## [ABOUT THIS EXERCISE]
From the listing below, please restate exactly the lines beginning at the one with "the left eigenvector $\xi_j$" and ending at the one with "Let $x \in X$", both included, and skip the pictures.
• • • •
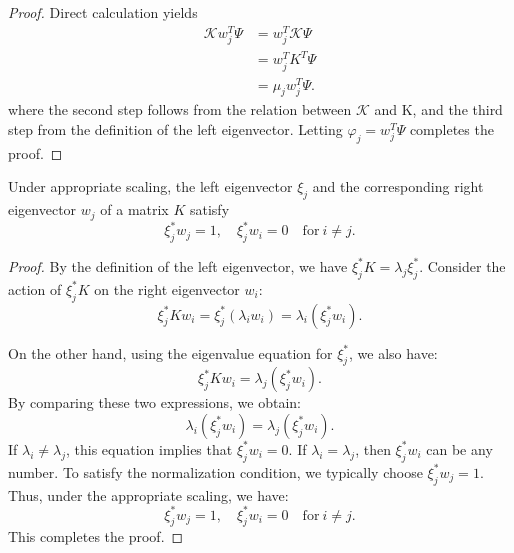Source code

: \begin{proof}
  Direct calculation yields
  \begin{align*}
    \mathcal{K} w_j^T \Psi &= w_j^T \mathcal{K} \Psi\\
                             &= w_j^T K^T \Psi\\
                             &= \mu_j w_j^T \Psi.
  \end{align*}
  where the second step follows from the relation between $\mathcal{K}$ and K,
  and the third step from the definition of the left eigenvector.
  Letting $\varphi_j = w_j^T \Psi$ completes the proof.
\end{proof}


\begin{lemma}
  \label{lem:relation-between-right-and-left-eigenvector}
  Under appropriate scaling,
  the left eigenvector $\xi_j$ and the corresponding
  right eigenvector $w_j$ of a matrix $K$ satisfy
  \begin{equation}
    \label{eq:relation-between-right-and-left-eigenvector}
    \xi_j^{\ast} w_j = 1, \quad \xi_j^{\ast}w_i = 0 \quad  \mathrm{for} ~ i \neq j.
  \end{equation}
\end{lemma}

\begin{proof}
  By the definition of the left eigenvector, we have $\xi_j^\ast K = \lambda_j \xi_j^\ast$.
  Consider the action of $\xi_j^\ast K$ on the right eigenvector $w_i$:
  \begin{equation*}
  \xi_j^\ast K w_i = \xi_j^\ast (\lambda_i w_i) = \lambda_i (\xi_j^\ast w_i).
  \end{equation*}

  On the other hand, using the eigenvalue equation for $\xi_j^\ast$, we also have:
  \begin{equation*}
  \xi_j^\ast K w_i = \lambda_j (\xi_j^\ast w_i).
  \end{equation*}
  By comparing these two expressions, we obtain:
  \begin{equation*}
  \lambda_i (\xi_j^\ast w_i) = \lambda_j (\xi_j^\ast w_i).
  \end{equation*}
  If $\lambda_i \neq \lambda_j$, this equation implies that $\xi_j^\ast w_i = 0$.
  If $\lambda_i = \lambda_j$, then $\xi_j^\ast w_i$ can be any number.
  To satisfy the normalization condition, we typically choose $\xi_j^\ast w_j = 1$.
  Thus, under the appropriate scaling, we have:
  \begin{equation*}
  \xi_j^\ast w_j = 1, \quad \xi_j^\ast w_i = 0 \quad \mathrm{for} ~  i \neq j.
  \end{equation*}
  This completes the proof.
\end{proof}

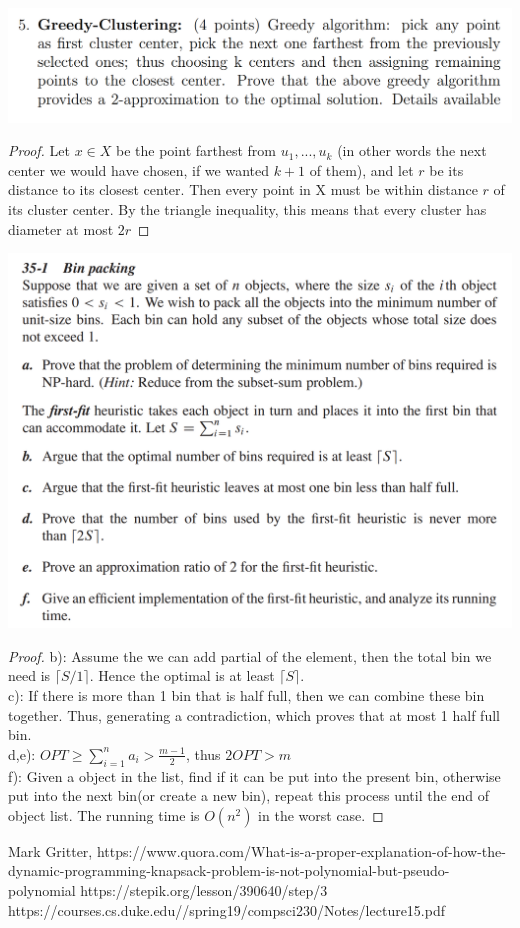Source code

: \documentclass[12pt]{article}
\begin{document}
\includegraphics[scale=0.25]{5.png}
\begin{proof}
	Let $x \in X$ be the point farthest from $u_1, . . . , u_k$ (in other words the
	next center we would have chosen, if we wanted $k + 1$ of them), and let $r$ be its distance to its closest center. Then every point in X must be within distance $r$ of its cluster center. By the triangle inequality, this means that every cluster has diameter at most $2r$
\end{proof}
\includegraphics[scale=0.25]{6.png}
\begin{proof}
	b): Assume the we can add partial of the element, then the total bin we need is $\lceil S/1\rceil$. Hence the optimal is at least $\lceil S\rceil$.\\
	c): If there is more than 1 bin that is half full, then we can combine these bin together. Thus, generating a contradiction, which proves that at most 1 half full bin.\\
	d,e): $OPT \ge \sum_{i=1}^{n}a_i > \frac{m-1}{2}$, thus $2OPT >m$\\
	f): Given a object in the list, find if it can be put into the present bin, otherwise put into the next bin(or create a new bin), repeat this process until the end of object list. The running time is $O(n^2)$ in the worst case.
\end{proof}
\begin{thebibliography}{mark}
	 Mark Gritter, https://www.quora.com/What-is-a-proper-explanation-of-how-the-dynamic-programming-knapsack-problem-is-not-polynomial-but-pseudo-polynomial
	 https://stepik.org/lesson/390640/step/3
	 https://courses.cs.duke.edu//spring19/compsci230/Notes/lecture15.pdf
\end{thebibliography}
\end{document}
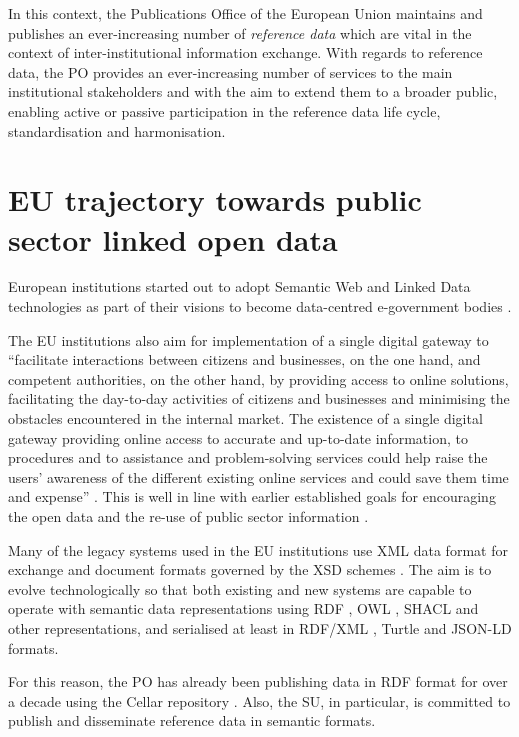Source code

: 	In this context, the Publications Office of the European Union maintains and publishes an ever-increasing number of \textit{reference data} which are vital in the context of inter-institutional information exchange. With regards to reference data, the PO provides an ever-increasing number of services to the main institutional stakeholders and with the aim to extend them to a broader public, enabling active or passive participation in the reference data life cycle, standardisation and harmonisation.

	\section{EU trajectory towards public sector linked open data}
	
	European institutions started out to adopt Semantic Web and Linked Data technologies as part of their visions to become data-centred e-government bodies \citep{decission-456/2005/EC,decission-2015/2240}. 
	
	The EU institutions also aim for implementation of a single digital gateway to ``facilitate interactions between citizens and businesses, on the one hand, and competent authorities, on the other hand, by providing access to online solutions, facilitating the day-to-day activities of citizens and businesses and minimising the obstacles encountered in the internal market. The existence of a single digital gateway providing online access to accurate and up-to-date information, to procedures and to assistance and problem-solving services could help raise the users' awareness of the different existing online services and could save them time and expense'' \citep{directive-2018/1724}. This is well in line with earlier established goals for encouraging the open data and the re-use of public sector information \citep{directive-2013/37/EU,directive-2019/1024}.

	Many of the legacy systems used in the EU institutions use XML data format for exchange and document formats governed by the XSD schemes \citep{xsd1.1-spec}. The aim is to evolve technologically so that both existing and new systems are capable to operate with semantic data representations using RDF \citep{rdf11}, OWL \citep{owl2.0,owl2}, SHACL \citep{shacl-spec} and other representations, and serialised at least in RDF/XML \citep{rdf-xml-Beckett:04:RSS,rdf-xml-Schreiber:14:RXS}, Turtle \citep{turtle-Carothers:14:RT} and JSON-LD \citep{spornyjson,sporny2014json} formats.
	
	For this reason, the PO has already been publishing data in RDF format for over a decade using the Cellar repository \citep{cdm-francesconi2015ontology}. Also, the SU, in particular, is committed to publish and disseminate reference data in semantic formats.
• • • •
## [YOUR SOLUTION]
  the left eigenvector $\xi_j$ and the corresponding
  right eigenvector $w_j$ of a matrix $K$ satisfy
  \begin{equation}
    \label{eq:relation-between-right-and-left-eigenvector}
    \xi_j^{\ast} w_j = 1, \quad \xi_j^{\ast}w_i = 0 \quad  \mathrm{for} ~ i \neq j.
  \end{equation}
\end{lemma}

\begin{proof}
  By the definition of the left eigenvector, we have $\xi_j^\ast K = \lambda_j \xi_j^\ast$.
  Consider the action of $\xi_j^\ast K$ on the right eigenvector $w_i$:
  \begin{equation*}
  \xi_j^\ast K w_i = \xi_j^\ast (\lambda_i w_i) = \lambda_i (\xi_j^\ast w_i).
  \end{equation*}

  On the other hand, using the eigenvalue equation for $\xi_j^\ast$, we also have:
  \begin{equation*}
  \xi_j^\ast K w_i = \lambda_j (\xi_j^\ast w_i).
  \end{equation*}
  By comparing these two expressions, we obtain:
  \begin{equation*}
  \lambda_i (\xi_j^\ast w_i) = \lambda_j (\xi_j^\ast w_i).
  \end{equation*}
  If $\lambda_i \neq \lambda_j$, this equation implies that $\xi_j^\ast w_i = 0$.
  If $\lambda_i = \lambda_j$, then $\xi_j^\ast w_i$ can be any number.
  To satisfy the normalization condition, we typically choose $\xi_j^\ast w_j = 1$.
  Thus, under the appropriate scaling, we have:
  \begin{equation*}
  \xi_j^\ast w_j = 1, \quad \xi_j^\ast w_i = 0 \quad \mathrm{for} ~  i \neq j.
  \end{equation*}
  This completes the proof.
\end{proof}

Source code

: \documentclass[12pt]{article}
\begin{document}
\includegraphics[scale=0.25]{5.png}
\begin{proof}
	Let $x \in X$ be the point farthest from $u_1, . . . , u_k$ (in other words the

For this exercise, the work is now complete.